_Work required_: Each entry that follows is to be retyped exactly. Pictures do not belong in the copy.

_Supplied entries_:
##############################
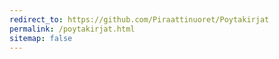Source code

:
 ```yaml
---
redirect_to: https://github.com/Piraattinuoret/Poytakirjat
permalink: /poytakirjat.html
sitemap: false
---
```

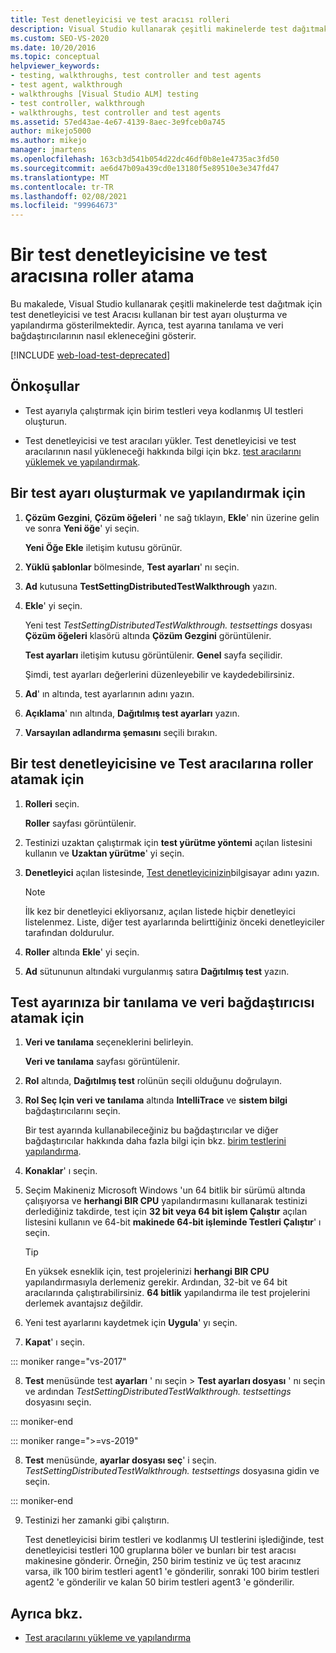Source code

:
 ```yaml
---
title: Test denetleyicisi ve test aracısı rolleri
description: Visual Studio kullanarak çeşitli makinelerde test dağıtmak için test denetleyicisi ve test Aracısı kullanan bir test ayarı oluşturmayı ve yapılandırmayı öğrenin.
ms.custom: SEO-VS-2020
ms.date: 10/20/2016
ms.topic: conceptual
helpviewer_keywords:
- testing, walkthroughs, test controller and test agents
- test agent, walkthrough
- walkthroughs [Visual Studio ALM] testing
- test controller, walkthrough
- walkthroughs, test controller and test agents
ms.assetid: 57ed43ae-4e67-4139-8aec-3e9fceb0a745
author: mikejo5000
ms.author: mikejo
manager: jmartens
ms.openlocfilehash: 163cb3d541b054d22dc46df0b8e1e4735ac3fd50
ms.sourcegitcommit: ae6d47b09a439cd0e13180f5e89510e3e347fd47
ms.translationtype: MT
ms.contentlocale: tr-TR
ms.lasthandoff: 02/08/2021
ms.locfileid: "99964673"
---
```

# <a name="assign-roles-to-a-test-controller-and-test-agent"></a>Bir test denetleyicisine ve test aracısına roller atama

Bu makalede, Visual Studio kullanarak çeşitli makinelerde test dağıtmak için test denetleyicisi ve test Aracısı kullanan bir test ayarı oluşturma ve yapılandırma gösterilmektedir. Ayrıca, test ayarına tanılama ve veri bağdaştırıcılarının nasıl ekleneceğini gösterir.

[!INCLUDE [web-load-test-deprecated](includes/web-load-test-deprecated.md)]

## <a name="prerequisites"></a>Önkoşullar

- Test ayarıyla çalıştırmak için birim testleri veya kodlanmış UI testleri oluşturun.

- Test denetleyicisi ve test aracıları yükler. Test denetleyicisi ve test aracılarının nasıl yükleneceği hakkında bilgi için bkz. [test aracılarını yüklemek ve yapılandırmak](../test/lab-management/install-configure-test-agents.md).

## <a name="to-create-and-configure-a-test-setting"></a>Bir test ayarı oluşturmak ve yapılandırmak için

1. **Çözüm Gezgini**, **Çözüm öğeleri** ' ne sağ tıklayın, **Ekle**' nin üzerine gelin ve sonra **Yeni öğe**' yi seçin.

     **Yeni Öğe Ekle** iletişim kutusu görünür.

2. **Yüklü şablonlar** bölmesinde, **Test ayarları**' nı seçin.

3. **Ad** kutusuna **TestSettingDistributedTestWalkthrough** yazın.

4. **Ekle**' yi seçin.

     Yeni test *TestSettingDistributedTestWalkthrough. testsettings* dosyası **Çözüm öğeleri** klasörü altında **Çözüm Gezgini** görüntülenir.

     **Test ayarları** iletişim kutusu görüntülenir. **Genel** sayfa seçilidir.

     Şimdi, test ayarları değerlerini düzenleyebilir ve kaydedebilirsiniz.

5. **Ad**' ın altında, test ayarlarının adını yazın.

6. **Açıklama**' nın altında, **Dağıtılmış test ayarları** yazın.

7. **Varsayılan adlandırma şemasını** seçili bırakın.

## <a name="to-assign-roles-to-a-test-controller-and-test-agents"></a>Bir test denetleyicisine ve Test aracılarına roller atamak için

1. **Rolleri** seçin.

     **Roller** sayfası görüntülenir.

2. Testinizi uzaktan çalıştırmak için **test yürütme yöntemi** açılan listesini kullanın ve **Uzaktan yürütme**' yi seçin.

3. **Denetleyici** açılan listesinde, [Test denetleyicinizin](../test/lab-management/install-configure-test-agents.md)bilgisayar adını yazın.

    > [!NOTE]
    > İlk kez bir denetleyici ekliyorsanız, açılan listede hiçbir denetleyici listelenmez. Liste, diğer test ayarlarında belirttiğiniz önceki denetleyiciler tarafından doldurulur.

4. **Roller** altında **Ekle**' yi seçin.

5. **Ad** sütununun altındaki vurgulanmış satıra **Dağıtılmış test** yazın.

## <a name="to-assign-a-diagnostic-and-data-adapter-to-your-test-setting"></a>Test ayarınıza bir tanılama ve veri bağdaştırıcısı atamak için

1. **Veri ve tanılama** seçeneklerini belirleyin.

     **Veri ve tanılama** sayfası görüntülenir.

2. **Rol** altında, **Dağıtılmış test** rolünün seçili olduğunu doğrulayın.

3. **Rol Seç Için veri ve tanılama** altında **IntelliTrace** ve **sistem bilgi** bağdaştırıcılarını seçin.

     Bir test ayarında kullanabileceğiniz bu bağdaştırıcılar ve diğer bağdaştırıcılar hakkında daha fazla bilgi için bkz. [birim testlerini yapılandırma](../test/configure-unit-tests-by-using-a-dot-runsettings-file.md).

4. **Konaklar**' ı seçin.

5. Seçim Makineniz Microsoft Windows 'un 64 bitlik bir sürümü altında çalışıyorsa ve **herhangi BIR CPU** yapılandırmasını kullanarak testinizi derlediğiniz takdirde, test için **32 bit veya 64 bit işlem Çalıştır** açılan listesini kullanın ve 64-bit **makinede 64-bit işleminde Testleri Çalıştır**' ı seçin.

    > [!TIP]
    > En yüksek esneklik için, test projelerinizi **herhangi BIR CPU** yapılandırmasıyla derlemeniz gerekir. Ardından, 32-bit ve 64 bit aracılarında çalıştırabilirsiniz. **64 bitlik** yapılandırma ile test projelerini derlemek avantajsız değildir.

6. Yeni test ayarlarını kaydetmek için **Uygula**' yı seçin.

7. **Kapat**' ı seçin.

::: moniker range="vs-2017"

8. **Test** menüsünde test **ayarları** ' nı seçin > **Test ayarları dosyası** ' nı seçin ve ardından *TestSettingDistributedTestWalkthrough. testsettings* dosyasını seçin.

::: moniker-end

::: moniker range=">=vs-2019"

8. **Test** menüsünde, **ayarlar dosyası seç**' i seçin. *TestSettingDistributedTestWalkthrough. testsettings* dosyasına gidin ve seçin.

::: moniker-end

9. Testinizi her zamanki gibi çalıştırın.

     Test denetleyicisi birim testleri ve kodlanmış UI testlerini işlediğinde, test denetleyicisi testleri 100 gruplarına böler ve bunları bir test aracısı makinesine gönderir. Örneğin, 250 birim testiniz ve üç test aracınız varsa, ilk 100 birim testleri agent1 'e gönderilir, sonraki 100 birim testleri agent2 'e gönderilir ve kalan 50 birim testleri agent3 'e gönderilir.

## <a name="see-also"></a>Ayrıca bkz.

- [Test aracılarını yükleme ve yapılandırma](../test/lab-management/install-configure-test-agents.md)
##############################
_Response for this exercise_:
Source code

:
 ```yaml
---
redirect_to: https://github.com/Piraattinuoret/Poytakirjat
permalink: /poytakirjat.html
sitemap: false
---
```

Source code

:
 ```yaml
---
title: Test denetleyicisi ve test aracısı rolleri
description: Visual Studio kullanarak çeşitli makinelerde test dağıtmak için test denetleyicisi ve test Aracısı kullanan bir test ayarı oluşturmayı ve yapılandırmayı öğrenin.
ms.custom: SEO-VS-2020
ms.date: 10/20/2016
ms.topic: conceptual
helpviewer_keywords:
- testing, walkthroughs, test controller and test agents
- test agent, walkthrough
- walkthroughs [Visual Studio ALM] testing
- test controller, walkthrough
- walkthroughs, test controller and test agents
ms.assetid: 57ed43ae-4e67-4139-8aec-3e9fceb0a745
author: mikejo5000
ms.author: mikejo
manager: jmartens
ms.openlocfilehash: 163cb3d541b054d22dc46df0b8e1e4735ac3fd50
ms.sourcegitcommit: ae6d47b09a439cd0e13180f5e89510e3e347fd47
ms.translationtype: MT
ms.contentlocale: tr-TR
ms.lasthandoff: 02/08/2021
ms.locfileid: "99964673"
---
```

# <a name="assign-roles-to-a-test-controller-and-test-agent"></a>Bir test denetleyicisine ve test aracısına roller atama

Bu makalede, Visual Studio kullanarak çeşitli makinelerde test dağıtmak için test denetleyicisi ve test Aracısı kullanan bir test ayarı oluşturma ve yapılandırma gösterilmektedir. Ayrıca, test ayarına tanılama ve veri bağdaştırıcılarının nasıl ekleneceğini gösterir.

[!INCLUDE [web-load-test-deprecated](includes/web-load-test-deprecated.md)]

## <a name="prerequisites"></a>Önkoşullar

- Test ayarıyla çalıştırmak için birim testleri veya kodlanmış UI testleri oluşturun.

- Test denetleyicisi ve test aracıları yükler. Test denetleyicisi ve test aracılarının nasıl yükleneceği hakkında bilgi için bkz. [test aracılarını yüklemek ve yapılandırmak](../test/lab-management/install-configure-test-agents.md).

## <a name="to-create-and-configure-a-test-setting"></a>Bir test ayarı oluşturmak ve yapılandırmak için

1. **Çözüm Gezgini**, **Çözüm öğeleri** ' ne sağ tıklayın, **Ekle**' nin üzerine gelin ve sonra **Yeni öğe**' yi seçin.

     **Yeni Öğe Ekle** iletişim kutusu görünür.

2. **Yüklü şablonlar** bölmesinde, **Test ayarları**' nı seçin.

3. **Ad** kutusuna **TestSettingDistributedTestWalkthrough** yazın.

4. **Ekle**' yi seçin.

     Yeni test *TestSettingDistributedTestWalkthrough. testsettings* dosyası **Çözüm öğeleri** klasörü altında **Çözüm Gezgini** görüntülenir.

     **Test ayarları** iletişim kutusu görüntülenir. **Genel** sayfa seçilidir.

     Şimdi, test ayarları değerlerini düzenleyebilir ve kaydedebilirsiniz.

5. **Ad**' ın altında, test ayarlarının adını yazın.

6. **Açıklama**' nın altında, **Dağıtılmış test ayarları** yazın.

7. **Varsayılan adlandırma şemasını** seçili bırakın.

## <a name="to-assign-roles-to-a-test-controller-and-test-agents"></a>Bir test denetleyicisine ve Test aracılarına roller atamak için

1. **Rolleri** seçin.

     **Roller** sayfası görüntülenir.

2. Testinizi uzaktan çalıştırmak için **test yürütme yöntemi** açılan listesini kullanın ve **Uzaktan yürütme**' yi seçin.

3. **Denetleyici** açılan listesinde, [Test denetleyicinizin](../test/lab-management/install-configure-test-agents.md)bilgisayar adını yazın.

    > [!NOTE]
    > İlk kez bir denetleyici ekliyorsanız, açılan listede hiçbir denetleyici listelenmez. Liste, diğer test ayarlarında belirttiğiniz önceki denetleyiciler tarafından doldurulur.

4. **Roller** altında **Ekle**' yi seçin.

5. **Ad** sütununun altındaki vurgulanmış satıra **Dağıtılmış test** yazın.

## <a name="to-assign-a-diagnostic-and-data-adapter-to-your-test-setting"></a>Test ayarınıza bir tanılama ve veri bağdaştırıcısı atamak için

1. **Veri ve tanılama** seçeneklerini belirleyin.

     **Veri ve tanılama** sayfası görüntülenir.

2. **Rol** altında, **Dağıtılmış test** rolünün seçili olduğunu doğrulayın.

3. **Rol Seç Için veri ve tanılama** altında **IntelliTrace** ve **sistem bilgi** bağdaştırıcılarını seçin.

     Bir test ayarında kullanabileceğiniz bu bağdaştırıcılar ve diğer bağdaştırıcılar hakkında daha fazla bilgi için bkz. [birim testlerini yapılandırma](../test/configure-unit-tests-by-using-a-dot-runsettings-file.md).

4. **Konaklar**' ı seçin.

5. Seçim Makineniz Microsoft Windows 'un 64 bitlik bir sürümü altında çalışıyorsa ve **herhangi BIR CPU** yapılandırmasını kullanarak testinizi derlediğiniz takdirde, test için **32 bit veya 64 bit işlem Çalıştır** açılan listesini kullanın ve 64-bit **makinede 64-bit işleminde Testleri Çalıştır**' ı seçin.

    > [!TIP]
    > En yüksek esneklik için, test projelerinizi **herhangi BIR CPU** yapılandırmasıyla derlemeniz gerekir. Ardından, 32-bit ve 64 bit aracılarında çalıştırabilirsiniz. **64 bitlik** yapılandırma ile test projelerini derlemek avantajsız değildir.

6. Yeni test ayarlarını kaydetmek için **Uygula**' yı seçin.

7. **Kapat**' ı seçin.

::: moniker range="vs-2017"

8. **Test** menüsünde test **ayarları** ' nı seçin > **Test ayarları dosyası** ' nı seçin ve ardından *TestSettingDistributedTestWalkthrough. testsettings* dosyasını seçin.

::: moniker-end

::: moniker range=">=vs-2019"

8. **Test** menüsünde, **ayarlar dosyası seç**' i seçin. *TestSettingDistributedTestWalkthrough. testsettings* dosyasına gidin ve seçin.

::: moniker-end

9. Testinizi her zamanki gibi çalıştırın.

     Test denetleyicisi birim testleri ve kodlanmış UI testlerini işlediğinde, test denetleyicisi testleri 100 gruplarına böler ve bunları bir test aracısı makinesine gönderir. Örneğin, 250 birim testiniz ve üç test aracınız varsa, ilk 100 birim testleri agent1 'e gönderilir, sonraki 100 birim testleri agent2 'e gönderilir ve kalan 50 birim testleri agent3 'e gönderilir.

## <a name="see-also"></a>Ayrıca bkz.

- [Test aracılarını yükleme ve yapılandırma](../test/lab-management/install-configure-test-agents.md)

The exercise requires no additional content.